* DIRECTIONS *
The answer must be every line of the records below that contains the word "isLoading", copied out.

* MATERIAL PROVIDED *
----

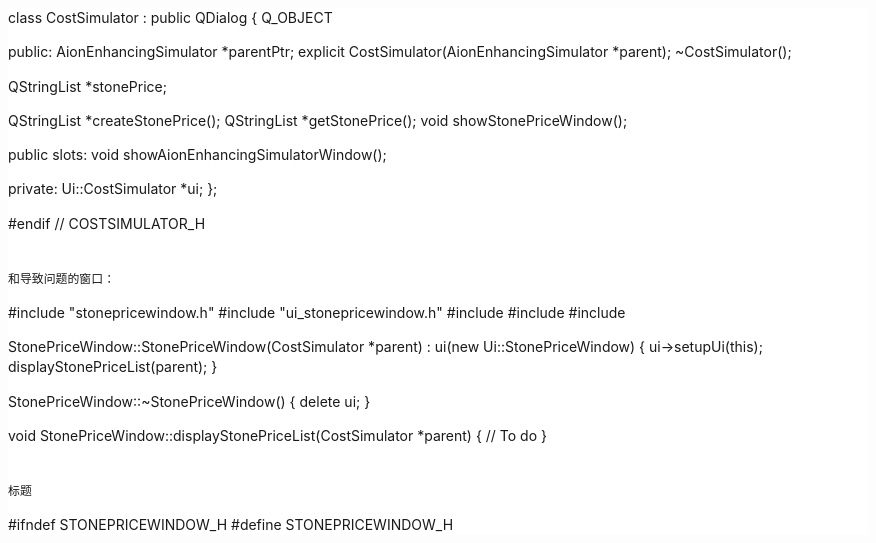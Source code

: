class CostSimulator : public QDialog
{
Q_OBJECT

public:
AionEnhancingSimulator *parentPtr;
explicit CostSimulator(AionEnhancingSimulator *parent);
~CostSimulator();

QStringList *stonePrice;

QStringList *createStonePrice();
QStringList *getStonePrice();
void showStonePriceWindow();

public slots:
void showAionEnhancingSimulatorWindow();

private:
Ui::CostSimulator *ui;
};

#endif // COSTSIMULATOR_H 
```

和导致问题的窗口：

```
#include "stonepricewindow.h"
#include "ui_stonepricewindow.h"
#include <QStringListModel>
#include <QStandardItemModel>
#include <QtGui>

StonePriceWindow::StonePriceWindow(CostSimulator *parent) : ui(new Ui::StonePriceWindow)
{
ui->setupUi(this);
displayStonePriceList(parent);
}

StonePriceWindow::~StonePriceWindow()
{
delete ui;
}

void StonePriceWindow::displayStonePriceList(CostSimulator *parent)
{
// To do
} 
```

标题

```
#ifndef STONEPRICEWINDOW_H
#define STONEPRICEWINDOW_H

----

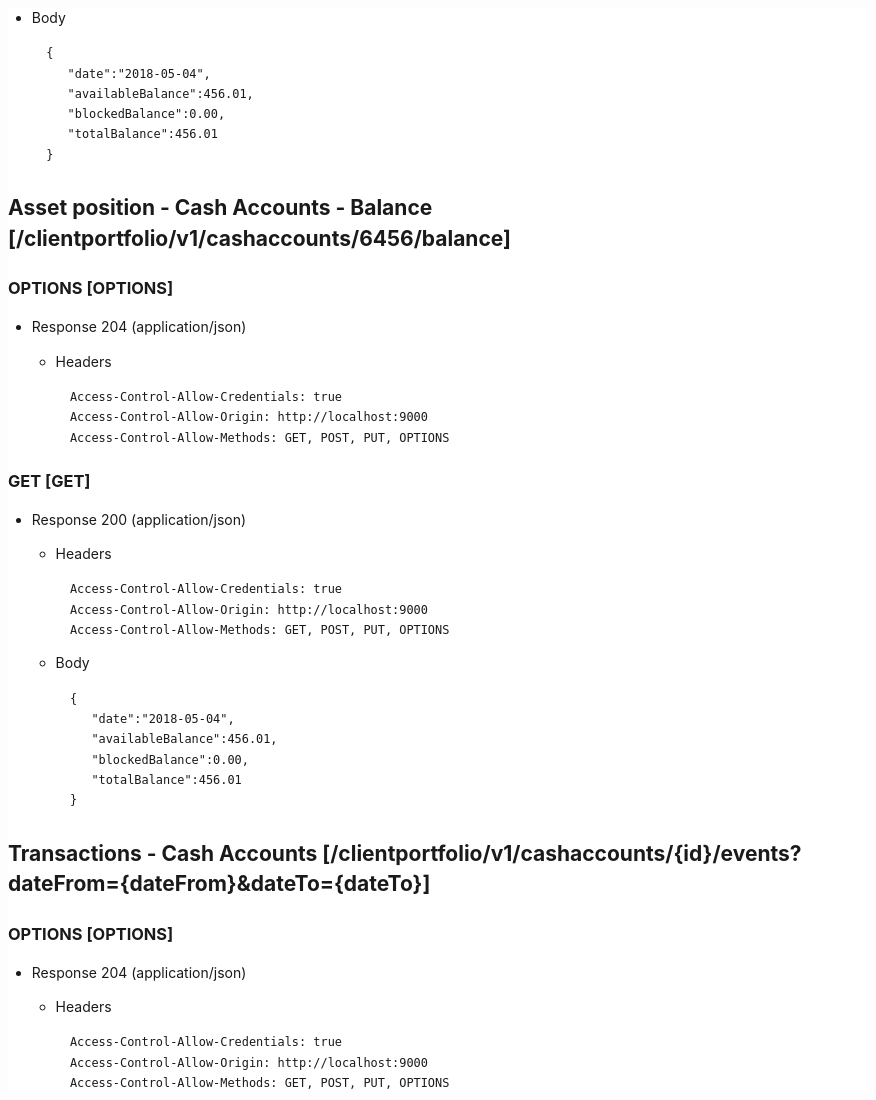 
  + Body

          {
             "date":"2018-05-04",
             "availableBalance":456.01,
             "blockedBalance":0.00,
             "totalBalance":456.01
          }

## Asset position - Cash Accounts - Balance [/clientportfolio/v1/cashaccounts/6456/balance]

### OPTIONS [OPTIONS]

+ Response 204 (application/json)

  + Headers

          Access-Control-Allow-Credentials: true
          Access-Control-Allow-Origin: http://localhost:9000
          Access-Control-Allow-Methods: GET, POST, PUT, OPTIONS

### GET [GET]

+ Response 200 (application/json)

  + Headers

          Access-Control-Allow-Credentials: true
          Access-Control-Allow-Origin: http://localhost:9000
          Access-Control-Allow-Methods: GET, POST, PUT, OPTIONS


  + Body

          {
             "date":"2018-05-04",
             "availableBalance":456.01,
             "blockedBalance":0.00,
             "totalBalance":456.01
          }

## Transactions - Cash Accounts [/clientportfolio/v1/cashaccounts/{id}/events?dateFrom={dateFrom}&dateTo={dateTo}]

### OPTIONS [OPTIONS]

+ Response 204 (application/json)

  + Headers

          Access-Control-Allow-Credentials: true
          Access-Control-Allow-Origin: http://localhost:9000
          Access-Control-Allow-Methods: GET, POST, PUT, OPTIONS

----

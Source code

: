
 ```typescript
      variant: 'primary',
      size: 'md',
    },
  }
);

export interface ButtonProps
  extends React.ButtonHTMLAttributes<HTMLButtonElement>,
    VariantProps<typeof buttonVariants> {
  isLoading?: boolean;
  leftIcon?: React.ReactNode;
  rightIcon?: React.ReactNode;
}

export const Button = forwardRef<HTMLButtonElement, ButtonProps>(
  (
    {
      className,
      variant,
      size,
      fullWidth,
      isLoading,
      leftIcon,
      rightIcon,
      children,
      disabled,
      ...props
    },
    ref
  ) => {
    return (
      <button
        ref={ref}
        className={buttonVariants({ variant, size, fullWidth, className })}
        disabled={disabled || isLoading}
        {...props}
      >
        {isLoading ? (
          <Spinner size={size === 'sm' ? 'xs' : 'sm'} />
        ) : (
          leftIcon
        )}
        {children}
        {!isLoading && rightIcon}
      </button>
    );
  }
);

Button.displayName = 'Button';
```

----

* ANSWER FOR THIS EXERCISE *
  isLoading?: boolean;
      isLoading,
        disabled={disabled || isLoading}
        {isLoading ? (
        {!isLoading && rightIcon}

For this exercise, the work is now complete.